I turned the light on. I had seen the blood, I had seen my reddened hair. I turned it off.

She sat up on her knees in the bed and, naturally, I presented my curly-haired nest so she could bury her face in it. What could I say to her while her cheek was cradled there? She was spoiling me.

“I want to give,” I said.

“Be quiet.”

“I want to give.”

I turned the light on, looked down at my reddened hair.

“I’m ashamed,” I said.

“Ashamed of what?”

“Of the blood.”

“You’re silly.”

I went up to the curtain, I crossed one leg over the other, I posed, I turned the light on myself. I was naked: I wanted to be artificial.

“You’re upsetting me,” said Isabelle.

She stood up.

She was coming. She was hiding her face in her hands, her hair flowing down all on one side.

“Oh.”

I welcomed her into my arms. With my teeth I picked the dried blood from under her fingernails. I put her to bed.

I laid my little girl down, I lifted her head, patted the pillow, smoothed, freshened the bed.

“You are looking after me,” said Isabelle.

I was warming her foot on my breast. Isabelle was giving me a child. Now we would be making love, now I would be laying him back in the cradle. I have never wanted children other than the people I have loved. For me, they were love.

“I’m going, Isabelle.”

She was holding me back by the hips, with all her strength.

“I’ll scream if you go.”

I stayed.

“More supple,” she said to the hand that was no longer mine, that she was guiding.

I entered the old refuge.

“You’re nodding off,” she said.

My finger was dreaming, I was quietly wandering.

She put her arm on mine, I tingled with pleasure as our arms met.

You have to remove yourself in order to give. I wanted to become a machine that was not mechanical. My life was her pleasure. I looked beyond Isabelle, I was working inside the belly of the night. We drew into accord as we vanished together. The moan. She sat up, she frightened me. Already the shadow of that pleasure, already. Was she dying or indeed living? The rhythm would tell. I followed everything in her; with my mind’s eye I could see the light in her flesh. In my head there was another Thérèse, her legs open, thrown up to the sky, receiving all that I was giving to Isabelle.

“Come and rest,” she said.

I became a child again.

Living, stretched out, floating, parted, in contemplation, we could believe in eternal rest. The brook of solitude was so cooclass="underline"

“I want to tell you. .”

“You’re happy. Don’t question it,” said Isabelle.

We had put our nightgowns back on.

I said:

“What are you thinking?”

“I’m just living. And you?”

“I was listening to your heart. Such a prison. . Are you listening to it too?”

“I don’t feel sad,” said Isabelle.

I turned to face her:

“You’re not sleeping?”

“I was seeing us in a cinema.
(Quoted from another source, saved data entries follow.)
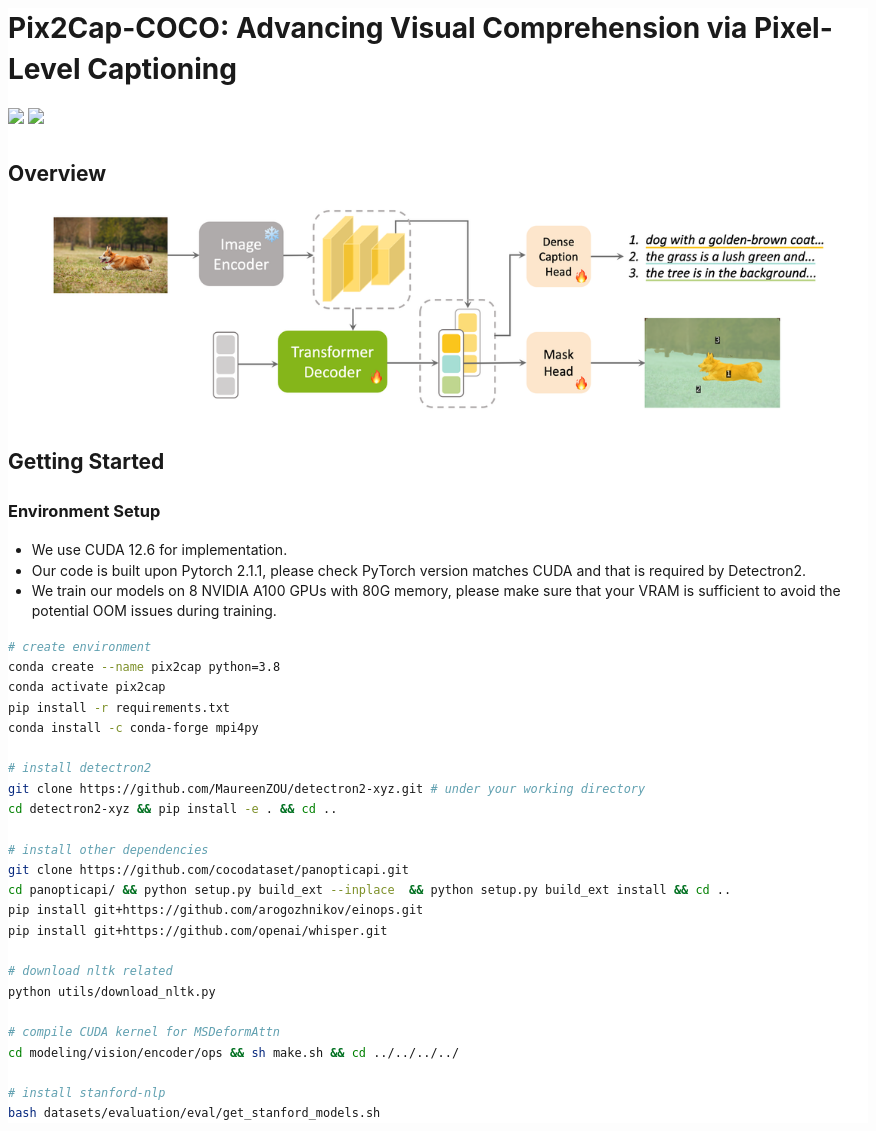 

# Pix2Cap-COCO: Advancing Visual Comprehension via Pixel-Level Captioning
<a href='https://arxiv.org/abs/2501.13893'><img src='https://img.shields.io/badge/ArXiv-Paper-red' /></a>
<a href='https://huggingface.co/datasets/geshang/Pix2Cap-COCO'><img src='https://img.shields.io/badge/Hugging Face-Dataset-yellow' /></a>
## Overview

<p align="center">
  <img src="assets/framework_pix2cap.png" width="90%" height="90%">
</p>

## Getting Started

### Environment Setup
* We use CUDA 12.6 for implementation.
* Our code is built upon Pytorch 2.1.1, please check PyTorch version matches CUDA and that is required by Detectron2.
* We train our models on 8 NVIDIA A100 GPUs with 80G memory, please make sure that your VRAM is sufficient to avoid the potential OOM issues during training.


```bash
# create environment
conda create --name pix2cap python=3.8
conda activate pix2cap
pip install -r requirements.txt
conda install -c conda-forge mpi4py

# install detectron2
git clone https://github.com/MaureenZOU/detectron2-xyz.git # under your working directory
cd detectron2-xyz && pip install -e . && cd ..

# install other dependencies
git clone https://github.com/cocodataset/panopticapi.git
cd panopticapi/ && python setup.py build_ext --inplace  && python setup.py build_ext install && cd ..
pip install git+https://github.com/arogozhnikov/einops.git
pip install git+https://github.com/openai/whisper.git

# download nltk related
python utils/download_nltk.py

# compile CUDA kernel for MSDeformAttn
cd modeling/vision/encoder/ops && sh make.sh && cd ../../../../

# install stanford-nlp
bash datasets/evaluation/eval/get_stanford_models.sh
``` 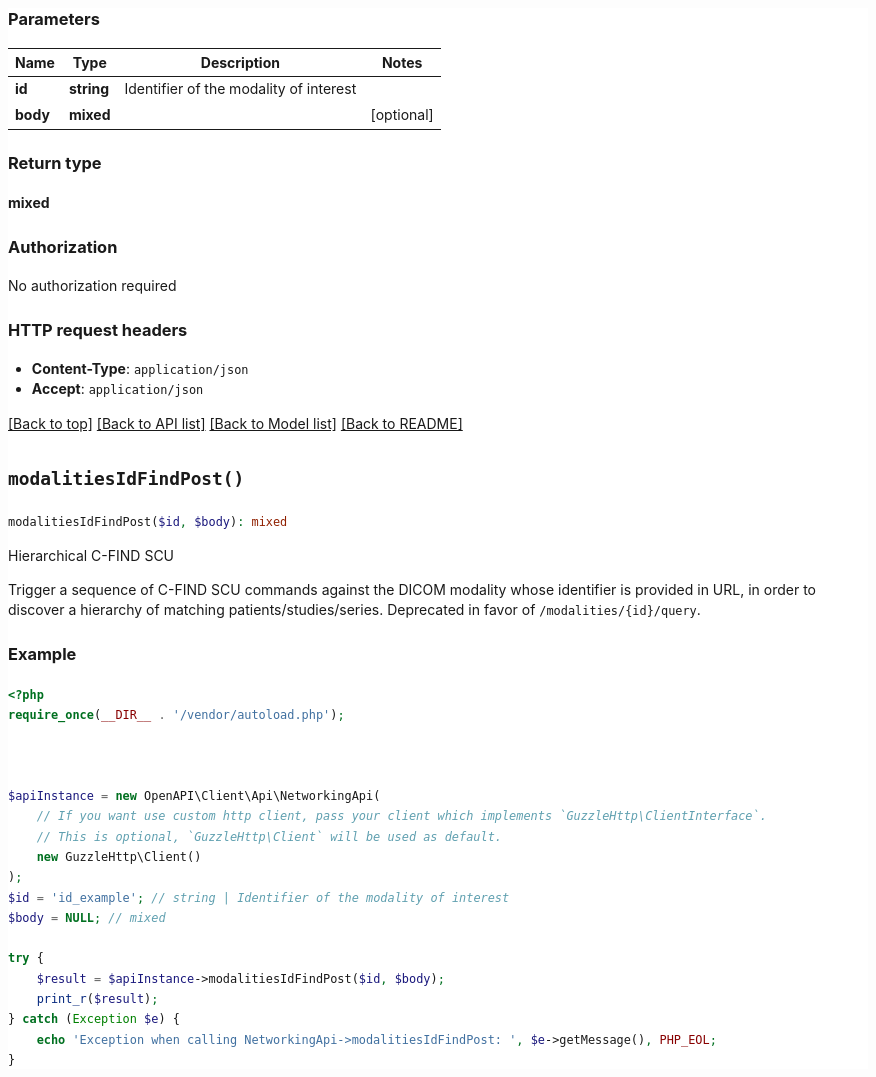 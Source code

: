 ### Parameters

| Name | Type | Description  | Notes |
| ------------- | ------------- | ------------- | ------------- |
| **id** | **string**| Identifier of the modality of interest | |
| **body** | **mixed**|  | [optional] |

### Return type

**mixed**

### Authorization

No authorization required

### HTTP request headers

- **Content-Type**: `application/json`
- **Accept**: `application/json`

[[Back to top]](#) [[Back to API list]](../../README.md#endpoints)
[[Back to Model list]](../../README.md#models)
[[Back to README]](../../README.md)

## `modalitiesIdFindPost()`

```php
modalitiesIdFindPost($id, $body): mixed
```

Hierarchical C-FIND SCU

Trigger a sequence of C-FIND SCU commands against the DICOM modality whose identifier is provided in URL, in order to discover a hierarchy of matching patients/studies/series. Deprecated in favor of `/modalities/{id}/query`.

### Example

```php
<?php
require_once(__DIR__ . '/vendor/autoload.php');



$apiInstance = new OpenAPI\Client\Api\NetworkingApi(
    // If you want use custom http client, pass your client which implements `GuzzleHttp\ClientInterface`.
    // This is optional, `GuzzleHttp\Client` will be used as default.
    new GuzzleHttp\Client()
);
$id = 'id_example'; // string | Identifier of the modality of interest
$body = NULL; // mixed

try {
    $result = $apiInstance->modalitiesIdFindPost($id, $body);
    print_r($result);
} catch (Exception $e) {
    echo 'Exception when calling NetworkingApi->modalitiesIdFindPost: ', $e->getMessage(), PHP_EOL;
}
```
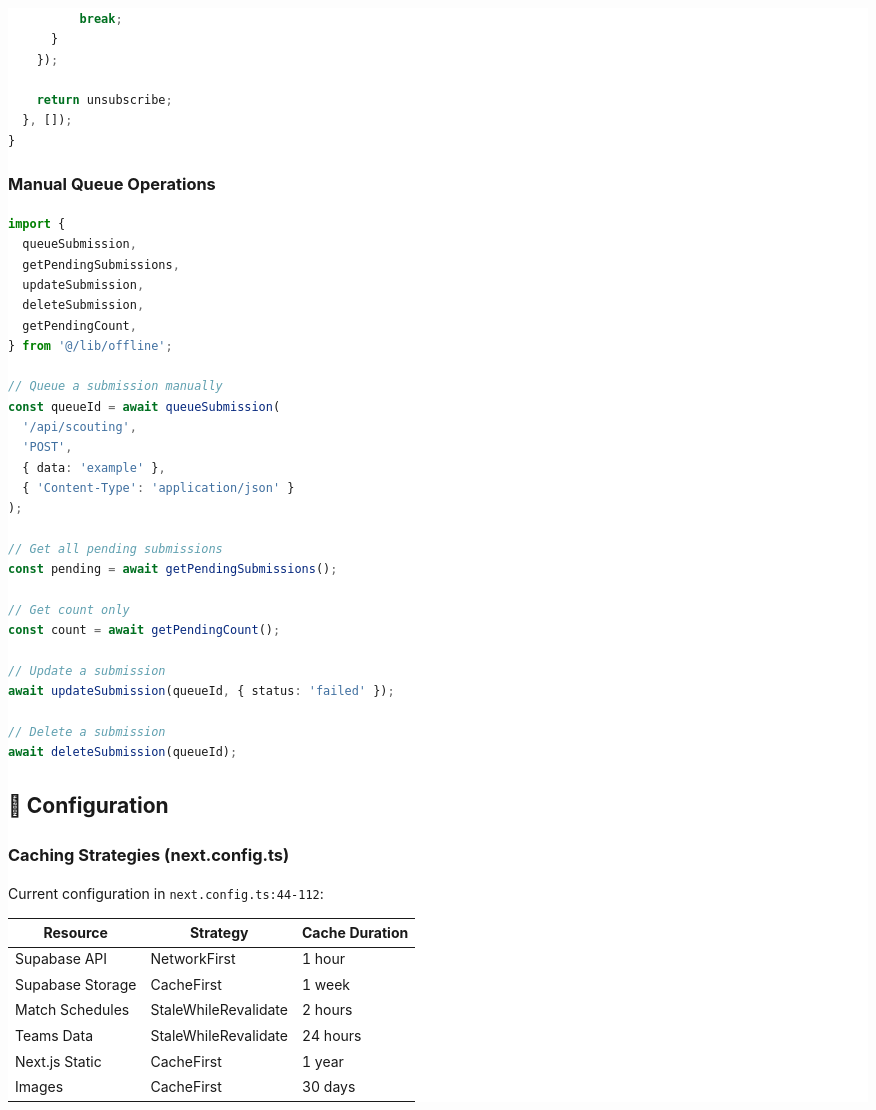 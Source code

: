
 ```typescript
          break;
      }
    });

    return unsubscribe;
  }, []);
}
```

### Manual Queue Operations

```typescript
import {
  queueSubmission,
  getPendingSubmissions,
  updateSubmission,
  deleteSubmission,
  getPendingCount,
} from '@/lib/offline';

// Queue a submission manually
const queueId = await queueSubmission(
  '/api/scouting',
  'POST',
  { data: 'example' },
  { 'Content-Type': 'application/json' }
);

// Get all pending submissions
const pending = await getPendingSubmissions();

// Get count only
const count = await getPendingCount();

// Update a submission
await updateSubmission(queueId, { status: 'failed' });

// Delete a submission
await deleteSubmission(queueId);
```

## 🔧 Configuration

### Caching Strategies (next.config.ts)

Current configuration in `next.config.ts:44-112`:

| Resource | Strategy | Cache Duration |
|----------|----------|----------------|
| Supabase API | NetworkFirst | 1 hour |
| Supabase Storage | CacheFirst | 1 week |
| Match Schedules | StaleWhileRevalidate | 2 hours |
| Teams Data | StaleWhileRevalidate | 24 hours |
| Next.js Static | CacheFirst | 1 year |
| Images | CacheFirst | 30 days |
I was misbehaving, not being good,” said Isabelle.

“In a cinema. . That is strange. . It’s possible that reminds me of something. Yet it isn’t a memory. It’s as if I had been to this cinema that I don’t know,” I said.

“It won’t happen. We aren’t free,” said Isabelle.

“Let’s run away.”

“I’ve no money.”

“Me neither. We’ll sell what can be sold, then we’ll take the train, let’s try. We won’t starve to death.”

“We shan’t run away. We have to be here. We can have every night to ourselves if we are careful. Do you hate the school?”

“Not at all. I’m afraid they’ll make me leave. . Will you see me between your classes? Say, will you see me?”

She didn’t reply.

Two rosettes became one.

“Who told you?”

“I’ve always known,” said Isabelle.

“I’m hungry.”

She opened the drawer in her night table, without looking away she pushed a bar of dusty chocolate into my mouth.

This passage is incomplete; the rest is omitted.